YOUR INSTRUCTIONS: Gather each line of the records where "future" appears.
(RECORDS FOR THE EXERCISE Opens)
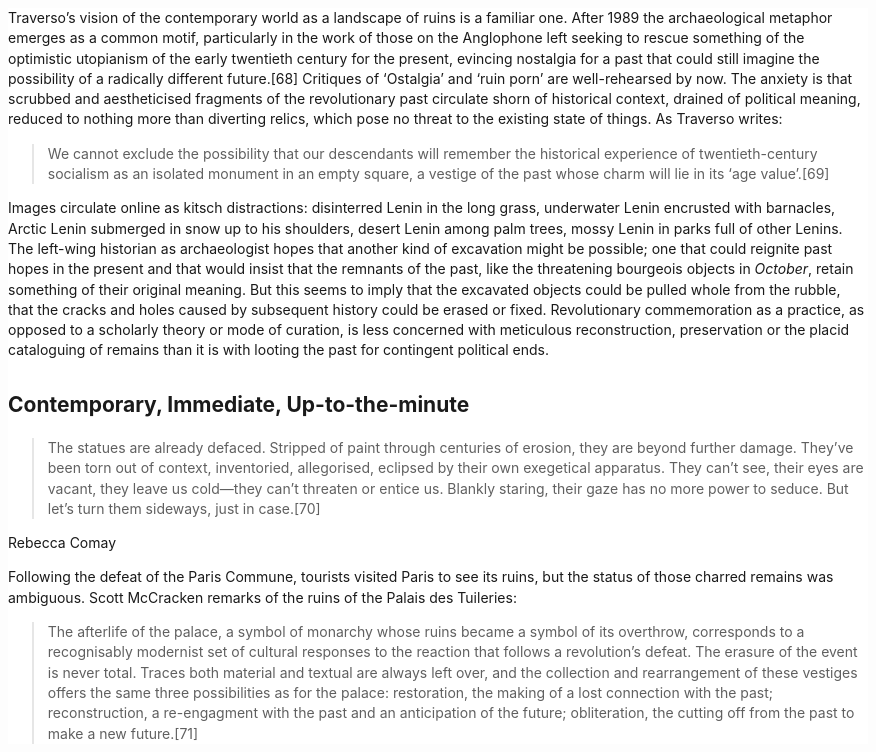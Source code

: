 Traverso’s vision of the contemporary world as a landscape of ruins is a
familiar one. After 1989 the archaeological metaphor emerges as a common
motif, particularly in the work of those on the Anglophone left seeking
to rescue something of the optimistic utopianism of the early twentieth
century for the present, evincing nostalgia for a past that could still
imagine the possibility of a radically different future.[68] Critiques
of ‘Ostalgia’ and ‘ruin porn’ are well-rehearsed by now. The anxiety is
that scrubbed and aestheticised fragments of the revolutionary past
circulate shorn of historical context, drained of political meaning,
reduced to nothing more than diverting relics, which pose no threat to
the existing state of things. As Traverso writes:

> We cannot exclude the possibility that our descendants will remember
> the historical experience of twentieth-century socialism as an
> isolated monument in an empty square, a vestige of the past whose
> charm will lie in its ‘age value’.[69]

Images circulate online as kitsch distractions: disinterred Lenin in the
long grass, underwater Lenin encrusted with barnacles, Arctic Lenin
submerged in snow up to his shoulders, desert Lenin among palm trees,
mossy Lenin in parks full of other Lenins. The left-wing historian as
archaeologist hopes that another kind of excavation might be possible;
one that could reignite past hopes in the present and that would insist
that the remnants of the past, like the threatening bourgeois objects in
*October*, retain something of their original meaning. But this seems to
imply that the excavated objects could be pulled whole from the rubble,
that the cracks and holes caused by subsequent history could be erased
or fixed. Revolutionary commemoration as a practice, as opposed to a
scholarly theory or mode of curation, is less concerned with meticulous
reconstruction, preservation or the placid cataloguing of remains than
it is with looting the past for contingent political ends.

Contemporary, Immediate, Up-to-the-minute
-----------------------------------------

> The statues are already defaced. Stripped of paint through centuries
> of erosion, they are beyond further damage. They’ve been torn out of
> context, inventoried, allegorised, eclipsed by their own exegetical
> apparatus. They can’t see, their eyes are vacant, they leave us
> cold—they can’t threaten or entice us. Blankly staring, their gaze has
> no more power to seduce. But let’s turn them sideways, just in
> case.[70]

Rebecca Comay

Following the defeat of the Paris Commune, tourists visited Paris to see
its ruins, but the status of those charred remains was ambiguous. Scott
McCracken remarks of the ruins of the Palais des Tuileries:

> The afterlife of the palace, a symbol of monarchy whose ruins became a
> symbol of its overthrow, corresponds to a recognisably modernist set
> of cultural responses to the reaction that follows a revolution’s
> defeat. The erasure of the event is never total. Traces both material
> and textual are always left over, and the collection and rearrangement
> of these vestiges offers the same three possibilities as for the
> palace: restoration, the making of a lost connection with the past;
> reconstruction, a re-engagment with the past and an anticipation of
> the future; obliteration, the cutting off from the past to make a new
> future.[71]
(RECORDS FOR THE EXERCISE Closes)
EXERCISE SOLUTION:
imagine the possibility of a radically different future.[68] Critiques
> the future; obliteration, the cutting off from the past to make a new
> future.[71]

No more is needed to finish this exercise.